I used dplyr
and tidyr
since they are required for this assignment, and ggplot2
to create a basic bar plot summarising the flight delay information.
require(dplyr)
require(tidyr)
require(ggplot2)
For this assignment, I simply created a .csv file that looked identical to the given chart in the assignment description, nested rows, blank cells and all. The file is hosted in my GitHub repository, so we’ll just do a simple connection, read the data, and then set that to an object called delays
. Note that I set the header variable to true, so that the given cities are the column headers (the first two columns will be blank).
# open file
path <- ("https://raw.githubusercontent.com/Logan213/DATA607_Week6/master/airlinedly.csv")

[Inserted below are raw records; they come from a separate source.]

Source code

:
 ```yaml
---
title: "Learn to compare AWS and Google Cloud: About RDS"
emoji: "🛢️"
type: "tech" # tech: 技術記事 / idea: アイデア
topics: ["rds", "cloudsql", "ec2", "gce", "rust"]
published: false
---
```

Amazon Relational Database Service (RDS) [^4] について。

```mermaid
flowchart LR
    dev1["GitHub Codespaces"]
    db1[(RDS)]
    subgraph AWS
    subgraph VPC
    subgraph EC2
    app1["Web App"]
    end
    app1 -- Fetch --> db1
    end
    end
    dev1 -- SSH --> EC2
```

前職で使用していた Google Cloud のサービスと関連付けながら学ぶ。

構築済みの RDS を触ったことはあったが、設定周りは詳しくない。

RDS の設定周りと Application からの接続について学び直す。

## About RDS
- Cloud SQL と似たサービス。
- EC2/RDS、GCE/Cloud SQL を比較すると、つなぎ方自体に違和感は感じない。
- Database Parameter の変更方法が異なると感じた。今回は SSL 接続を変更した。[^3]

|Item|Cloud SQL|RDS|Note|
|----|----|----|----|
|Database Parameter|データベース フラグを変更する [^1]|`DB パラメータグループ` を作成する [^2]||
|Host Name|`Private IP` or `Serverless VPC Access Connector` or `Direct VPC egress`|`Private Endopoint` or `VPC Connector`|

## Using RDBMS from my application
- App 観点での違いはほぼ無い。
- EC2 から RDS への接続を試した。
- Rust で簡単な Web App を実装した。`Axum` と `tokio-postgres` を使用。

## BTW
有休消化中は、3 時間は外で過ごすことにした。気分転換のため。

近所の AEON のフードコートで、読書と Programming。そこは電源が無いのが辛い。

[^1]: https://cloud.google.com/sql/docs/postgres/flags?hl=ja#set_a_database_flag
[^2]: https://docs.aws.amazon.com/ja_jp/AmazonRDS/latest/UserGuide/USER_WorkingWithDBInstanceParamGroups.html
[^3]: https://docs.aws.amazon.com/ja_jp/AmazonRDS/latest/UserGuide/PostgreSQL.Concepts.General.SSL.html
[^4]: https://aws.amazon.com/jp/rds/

con <- file(path, open="r")
delays <- read.csv(con, header = TRUE, stringsAsFactors = FALSE)
# close file
close(con)
delays
## X X.1 LA PHX Sandiego SanFran Seattle
## 1 Alaska On Time 497 221 212 503 1841
## 2 Delayed 62 12 20 102 305
## 3 NA NA NA NA NA
## 4 AM West On Time 694 4840 383 320 201
## 5 Delayed 117 415 65 129 61
I played around with tidyr
and dplyr
for quite a bit, hoping to somehow rotate and fill in the blank cells I created. In the end, I set the names for my two blank column headers, dropped the empty row using slice
, and then filled in the empty Airline “cells” with the appropriate names using a simple assignment.

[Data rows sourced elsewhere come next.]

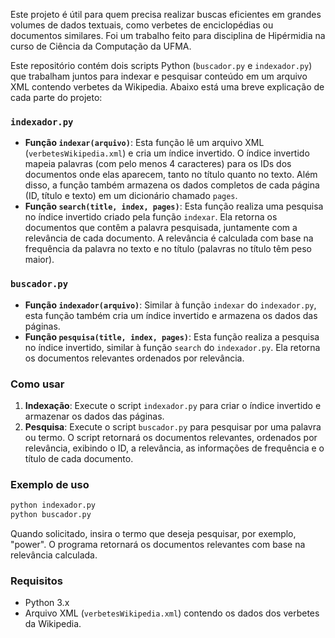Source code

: Este projeto é útil para quem precisa realizar buscas eficientes em grandes volumes de dados textuais, como verbetes de enciclopédias ou documentos similares. Foi um trabalho feito para disciplina de Hipérmidia na curso de Ciência da Computação da UFMA.

Este repositório contém dois scripts Python (`buscador.py` e `indexador.py`) que trabalham juntos para indexar e pesquisar conteúdo em um arquivo XML contendo verbetes da Wikipedia. Abaixo está uma breve explicação de cada parte do projeto:

### `indexador.py`
- **Função `indexar(arquivo)`**: Esta função lê um arquivo XML (`verbetesWikipedia.xml`) e cria um índice invertido. O índice invertido mapeia palavras (com pelo menos 4 caracteres) para os IDs dos documentos onde elas aparecem, tanto no título quanto no texto. Além disso, a função também armazena os dados completos de cada página (ID, título e texto) em um dicionário chamado `pages`.
- **Função `search(title, index, pages)`**: Esta função realiza uma pesquisa no índice invertido criado pela função `indexar`. Ela retorna os documentos que contêm a palavra pesquisada, juntamente com a relevância de cada documento. A relevância é calculada com base na frequência da palavra no texto e no título (palavras no título têm peso maior).

### `buscador.py`
- **Função `indexador(arquivo)`**: Similar à função `indexar` do `indexador.py`, esta função também cria um índice invertido e armazena os dados das páginas.
- **Função `pesquisa(title, index, pages)`**: Esta função realiza a pesquisa no índice invertido, similar à função `search` do `indexador.py`. Ela retorna os documentos relevantes ordenados por relevância.

### Como usar
1. **Indexação**: Execute o script `indexador.py` para criar o índice invertido e armazenar os dados das páginas.
2. **Pesquisa**: Execute o script `buscador.py` para pesquisar por uma palavra ou termo. O script retornará os documentos relevantes, ordenados por relevância, exibindo o ID, a relevância, as informações de frequência e o título de cada documento.

### Exemplo de uso
```bash
python indexador.py
python buscador.py
```
Quando solicitado, insira o termo que deseja pesquisar, por exemplo, "power". O programa retornará os documentos relevantes com base na relevância calculada.

### Requisitos
- Python 3.x
- Arquivo XML (`verbetesWikipedia.xml`) contendo os dados dos verbetes da Wikipedia.

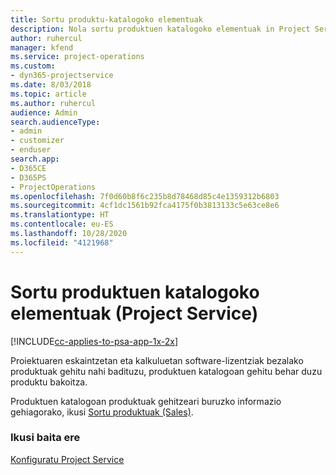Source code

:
 ```yaml
---
title: Sortu produktu-katalogoko elementuak
description: Nola sortu produktuen katalogoko elementuak in Project Service-n
author: ruhercul
manager: kfend
ms.service: project-operations
ms.custom:
- dyn365-projectservice
ms.date: 8/03/2018
ms.topic: article
ms.author: ruhercul
audience: Admin
search.audienceType:
- admin
- customizer
- enduser
search.app:
- D365CE
- D365PS
- ProjectOperations
ms.openlocfilehash: 7f0d60b8f6c235b8d78468d85c4e1359312b6803
ms.sourcegitcommit: 4cf1dc1561b92fca4175f0b3813133c5e63ce8e6
ms.translationtype: HT
ms.contentlocale: eu-ES
ms.lasthandoff: 10/28/2020
ms.locfileid: "4121968"
---
```

# <a name="create-product-catalog-items-project-service"></a>Sortu produktuen katalogoko elementuak (Project Service)

[!INCLUDE[cc-applies-to-psa-app-1x-2x](../includes/cc-applies-to-psa-app-1x-2x.md)]

Proiektuaren eskaintzetan eta kalkuluetan software-lizentziak bezalako produktuak gehitu nahi badituzu, produktuen katalogoan gehitu behar duzu produktu bakoitza.  
  
 Produktuen katalogoan produktuak gehitzeari buruzko informazio gehiagorako, ikusi [Sortu produktuak (Sales)](https://docs.microsoft.com/dynamics365/sales-enterprise/create-product-sales).  
  
### <a name="see-also"></a>Ikusi baita ere  
 [Konfiguratu Project Service](../psa/configure.md)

# name empty column headers
names(delays)[1:2] <- c("Airline", "Status")
# drop empty row
delays <- slice(delays, -3)
delays[2,1] <- "Alaska"
delays[4,1] <- "AM West"
delays
## Airline Status LA PHX Sandiego SanFran Seattle
## 1 Alaska On Time 497 221 212 503 1841
## 2 Alaska Delayed 62 12 20 102 305
## 3 AM West On Time 694 4840 383 320 201
## 4 AM West Delayed 117 415 65 129 61
Below is the “piped” R code I used to reshape the data frame from wide to long format. I wanted each airline, city and flight count to be it’s own row. I then used mutate
to add a Total Flights column, and then again to get a percent of delayed flights.
delays <- delays %>%
gather(City, Flights, LA:Seattle) %>%
arrange(Airline, Status) %>%
spread(Status, Flights) %>%
mutate(Tot_Flights = Delayed + `On Time`) %>%
mutate(Pct_Delayed = Tot_Flights / Delayed)

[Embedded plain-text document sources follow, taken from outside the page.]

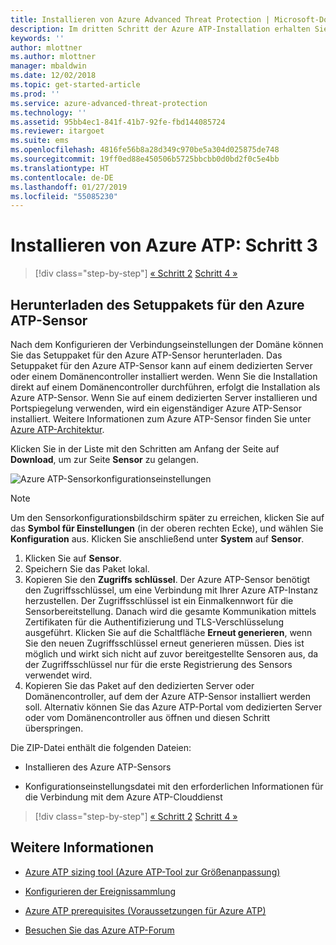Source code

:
 ```yaml
---
title: Installieren von Azure Advanced Threat Protection | Microsoft-Dokumentation
description: Im dritten Schritt der Azure ATP-Installation erhalten Sie Hilfe zum Download des Setuppakets für den Azure ATP-Sensor.
keywords: ''
author: mlottner
ms.author: mlottner
manager: mbaldwin
ms.date: 12/02/2018
ms.topic: get-started-article
ms.prod: ''
ms.service: azure-advanced-threat-protection
ms.technology: ''
ms.assetid: 95bb4ec1-841f-41b7-92fe-fbd144085724
ms.reviewer: itargoet
ms.suite: ems
ms.openlocfilehash: 4816fe56b8a28d349c970be5a304d025875de748
ms.sourcegitcommit: 19ff0ed88e450506b5725bbcbb0d0bd2f0c5e4bb
ms.translationtype: HT
ms.contentlocale: de-DE
ms.lasthandoff: 01/27/2019
ms.locfileid: "55085230"
---
```

# <a name="install-azure-atp---step-3"></a>Installieren von Azure ATP: Schritt 3

> [!div class="step-by-step"]
> [« Schritt 2](install-atp-step2.md)
> [Schritt 4 »](install-atp-step4.md)

## <a name="download-the-azure-atp-sensor-setup-package"></a>Herunterladen des Setuppakets für den Azure ATP-Sensor
Nach dem Konfigurieren der Verbindungseinstellungen der Domäne können Sie das Setuppaket für den Azure ATP-Sensor herunterladen. Das Setuppaket für den Azure ATP-Sensor kann auf einem dedizierten Server oder einem Domänencontroller installiert werden. Wenn Sie die Installation direkt auf einem Domänencontroller durchführen, erfolgt die Installation als Azure ATP-Sensor. Wenn Sie auf einem dedizierten Server installieren und Portspiegelung verwenden, wird ein eigenständiger Azure ATP-Sensor installiert. Weitere Informationen zum Azure ATP-Sensor finden Sie unter [Azure ATP-Architektur](atp-architecture.md). 

Klicken Sie in der Liste mit den Schritten am Anfang der Seite auf **Download**, um zur Seite **Sensor** zu gelangen.

![Azure ATP-Sensorkonfigurationseinstellungen](media/atp-sensor-config.png)

> [!NOTE] 
> Um den Sensorkonfigurationsbildschirm später zu erreichen, klicken Sie auf das **Symbol für Einstellungen** (in der oberen rechten Ecke), und wählen Sie **Konfiguration** aus. Klicken Sie anschließend unter **System** auf **Sensor**.  

1.  Klicken Sie auf **Sensor**.
2.  Speichern Sie das Paket lokal.
3.  Kopieren Sie den **Zugriffs** **schlüssel**. Der Azure ATP-Sensor benötigt den Zugriffsschlüssel, um eine Verbindung mit Ihrer Azure ATP-Instanz herzustellen. Der Zugriffsschlüssel ist ein Einmalkennwort für die Sensorbereitstellung. Danach wird die gesamte Kommunikation mittels Zertifikaten für die Authentifizierung und TLS-Verschlüsselung ausgeführt. Klicken Sie auf die Schaltfläche **Erneut generieren**, wenn Sie den neuen Zugriffsschlüssel erneut generieren müssen. Dies ist möglich und wirkt sich nicht auf zuvor bereitgestellte Sensoren aus, da der Zugriffsschlüssel nur für die erste Registrierung des Sensors verwendet wird.
4.  Kopieren Sie das Paket auf den dedizierten Server oder Domänencontroller, auf dem der Azure ATP-Sensor installiert werden soll. Alternativ können Sie das Azure ATP-Portal vom dedizierten Server oder vom Domänencontroller aus öffnen und diesen Schritt überspringen.

Die ZIP-Datei enthält die folgenden Dateien:

-   Installieren des Azure ATP-Sensors

-   Konfigurationseinstellungsdatei mit den erforderlichen Informationen für die Verbindung mit dem Azure ATP-Clouddienst


> [!div class="step-by-step"]
> [« Schritt 2](install-atp-step2.md)
> [Schritt 4 »](install-atp-step4.md)


## <a name="see-also"></a>Weitere Informationen

- [Azure ATP sizing tool (Azure ATP-Tool zur Größenanpassung)](http://aka.ms/aatpsizingtool)

- [Konfigurieren der Ereignissammlung](configure-event-collection.md)

- [Azure ATP prerequisites (Voraussetzungen für Azure ATP)](atp-prerequisites.md)

- [Besuchen Sie das Azure ATP-Forum](https://aka.ms/azureatpcommunity)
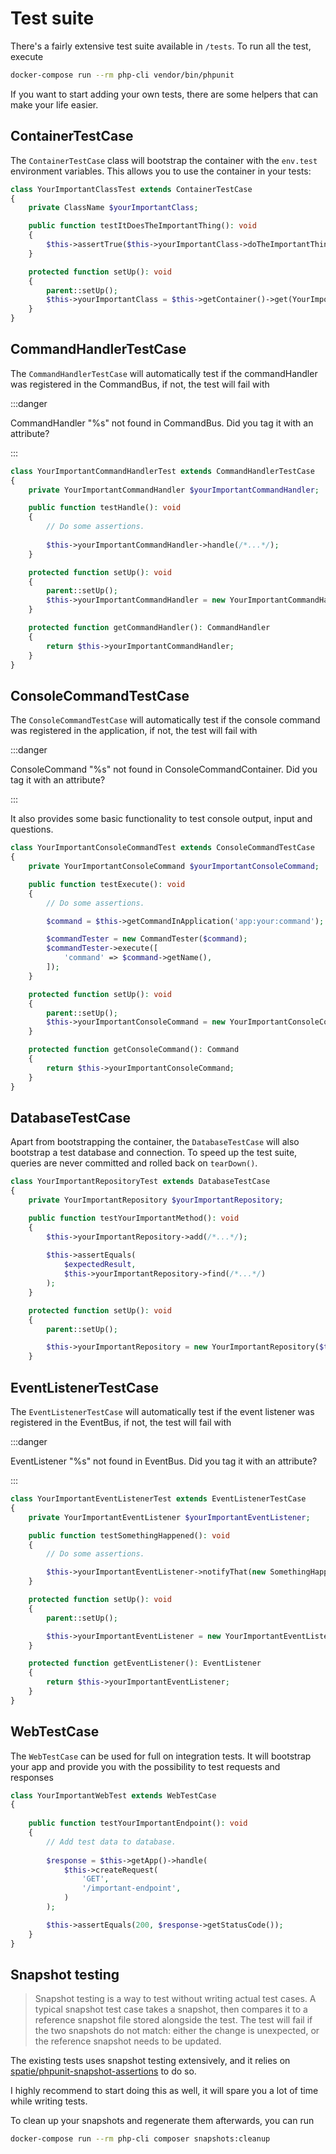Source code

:# Test suite

There's a fairly extensive test suite available in `/tests`. To run all the test, execute

```bash
docker-compose run --rm php-cli vendor/bin/phpunit
```

If you want to start adding your own tests, there are some helpers that can make your life easier.

## ContainerTestCase

The `ContainerTestCase` class will bootstrap the container with the `env.test` 
environment variables. This allows you to use the container in your tests:

```php showLineNumbers title="YourImportantClassTest.php"
class YourImportantClassTest extends ContainerTestCase
{
    private ClassName $yourImportantClass;

    public function testItDoesTheImportantThing(): void
    {
        $this->assertTrue($this->yourImportantClass->doTheImportantThing());
    }

    protected function setUp(): void
    {
        parent::setUp();
        $this->yourImportantClass = $this->getContainer()->get(YourImportantClass::class);
    }
}
```

## CommandHandlerTestCase

The `CommandHandlerTestCase` will automatically test if the commandHandler was registered in the CommandBus,
if not, the test will fail with

:::danger

CommandHandler "%s" not found in CommandBus. Did you tag it with an attribute?

:::

```php showLineNumbers title="YourImportantCommandHandlerTest.php"
class YourImportantCommandHandlerTest extends CommandHandlerTestCase
{
    private YourImportantCommandHandler $yourImportantCommandHandler;

    public function testHandle(): void
    {
        // Do some assertions.
        
        $this->yourImportantCommandHandler->handle(/*...*/);
    }

    protected function setUp(): void
    {
        parent::setUp();
        $this->yourImportantCommandHandler = new YourImportantCommandHandler();
    }

    protected function getCommandHandler(): CommandHandler
    {
        return $this->yourImportantCommandHandler;
    }
}
```

## ConsoleCommandTestCase

The `ConsoleCommandTestCase` will automatically test if the console command was registered in the application,
if not, the test will fail with

:::danger

ConsoleCommand "%s" not found in ConsoleCommandContainer. Did you tag it with an attribute?

:::

It also provides some basic functionality to test console output, input and questions.

```php showLineNumbers title="YourImportantConsoleCommandTest.php"
class YourImportantConsoleCommandTest extends ConsoleCommandTestCase
{
    private YourImportantConsoleCommand $yourImportantConsoleCommand;

    public function testExecute(): void
    {
        // Do some assertions.

        $command = $this->getCommandInApplication('app:your:command');

        $commandTester = new CommandTester($command);
        $commandTester->execute([
            'command' => $command->getName(),
        ]);
    }

    protected function setUp(): void
    {
        parent::setUp();
        $this->yourImportantConsoleCommand = new YourImportantConsoleCommand();
    }

    protected function getConsoleCommand(): Command
    {
        return $this->yourImportantConsoleCommand;
    }
}
```

## DatabaseTestCase

Apart from bootstrapping the container, the `DatabaseTestCase` will also bootstrap a test database
and connection. To speed up the test suite, queries are never committed and rolled back on `tearDown()`.

```php showLineNumbers title="YourImportantRepositoryTest.php"
class YourImportantRepositoryTest extends DatabaseTestCase
{
    private YourImportantRepository $yourImportantRepository;

    public function testYourImportantMethod(): void
    {
        $this->yourImportantRepository->add(/*...*/);
 
        $this->assertEquals(
            $expectedResult,
            $this->yourImportantRepository->find(/*...*/)
        );
    }

    protected function setUp(): void
    {
        parent::setUp();

        $this->yourImportantRepository = new YourImportantRepository($this->getConnection());
    }
```

## EventListenerTestCase

The `EventListenerTestCase` will automatically test if the event listener was registered in the EventBus,
if not, the test will fail with

:::danger

EventListener "%s" not found in EventBus. Did you tag it with an attribute?

:::

```php showLineNumbers title="YourImportantEventListenerTest.php"
class YourImportantEventListenerTest extends EventListenerTestCase
{
    private YourImportantEventListener $yourImportantEventListener;

    public function testSomethingHappened(): void
    {
        // Do some assertions.

        $this->yourImportantEventListener->notifyThat(new SomethingHappened(/*...*/));
    }

    protected function setUp(): void
    {
        parent::setUp();

        $this->yourImportantEventListener = new YourImportantEventListener(/*...*/);
    }

    protected function getEventListener(): EventListener
    {
        return $this->yourImportantEventListener;
    }
}
```

## WebTestCase

The `WebTestCase` can be used for full on integration tests. It will bootstrap your app and provide
you with the possibility to test requests and responses

```php
class YourImportantWebTest extends WebTestCase
{
 
    public function testYourImportantEndpoint(): void
    {
        // Add test data to database.
        
        $response = $this->getApp()->handle(
            $this->createRequest(
                'GET',
                '/important-endpoint',
            )
        );

        $this->assertEquals(200, $response->getStatusCode());
    }
}
```

## Snapshot testing

> Snapshot testing is a way to test without writing actual test cases. A typical snapshot 
> test case takes a snapshot, then compares it to a reference snapshot file stored alongside the test. 
> The test will fail if the two snapshots do not match: either the change is unexpected, 
> or the reference snapshot needs to be updated.

The existing tests uses snapshot testing extensively, and it 
relies on [spatie/phpunit-snapshot-assertions](https://github.com/spatie/phpunit-snapshot-assertions) to do so.

I highly recommend to start doing this as well, it will spare you a lot of time while writing tests.

To clean up your snapshots and regenerate them afterwards, you can run

```bash
docker-compose run --rm php-cli composer snapshots:cleanup
```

# sort by City to easily compare % of flights delayed
arrange(delays, City)
## Airline City Delayed On Time Tot_Flights Pct_Delayed
## 1 Alaska LA 62 497 559 9.016129
## 2 AM West LA 117 694 811 6.931624
## 3 Alaska PHX 12 221 233 19.416667
## 4 AM West PHX 415 4840 5255 12.662651
## 5 Alaska Sandiego 20 212 232 11.600000
## 6 AM West Sandiego 65 383 448 6.892308
## 7 Alaska SanFran 102 503 605 5.931373
## 8 AM West SanFran 129 320 449 3.480620
## 9 Alaska Seattle 305 1841 2146 7.036066
## 10 AM West Seattle 61 201 262 4.295082
To get a total of the three columns containing the number of flights, I filtered by airline, and then used summarise_each
. I did not include the Pct_Delayed
that I created previously, because summing this would not calculate the correct % of delayed flights for that airline. Instead, I summarised first, and then simply added a new column using mutate
again.
# total flights and % delayed for Alaska
delays %>%
filter(Airline == "Alaska") %>%
select(Delayed:Tot_Flights) %>%
summarise_each(funs(sum)) %>%
mutate(Pct_Delayed_All = Delayed / Tot_Flights)
## Delayed On Time Tot_Flights Pct_Delayed_All
## 1 501 3274 3775 0.1327152
# total flights and % delayed for AM West
delays %>%
filter(Airline == "AM West") %>%
select(Delayed:Tot_Flights) %>%
summarise_each(funs(sum)) %>%
mutate(Pct_Delayed_All = Delayed / Tot_Flights)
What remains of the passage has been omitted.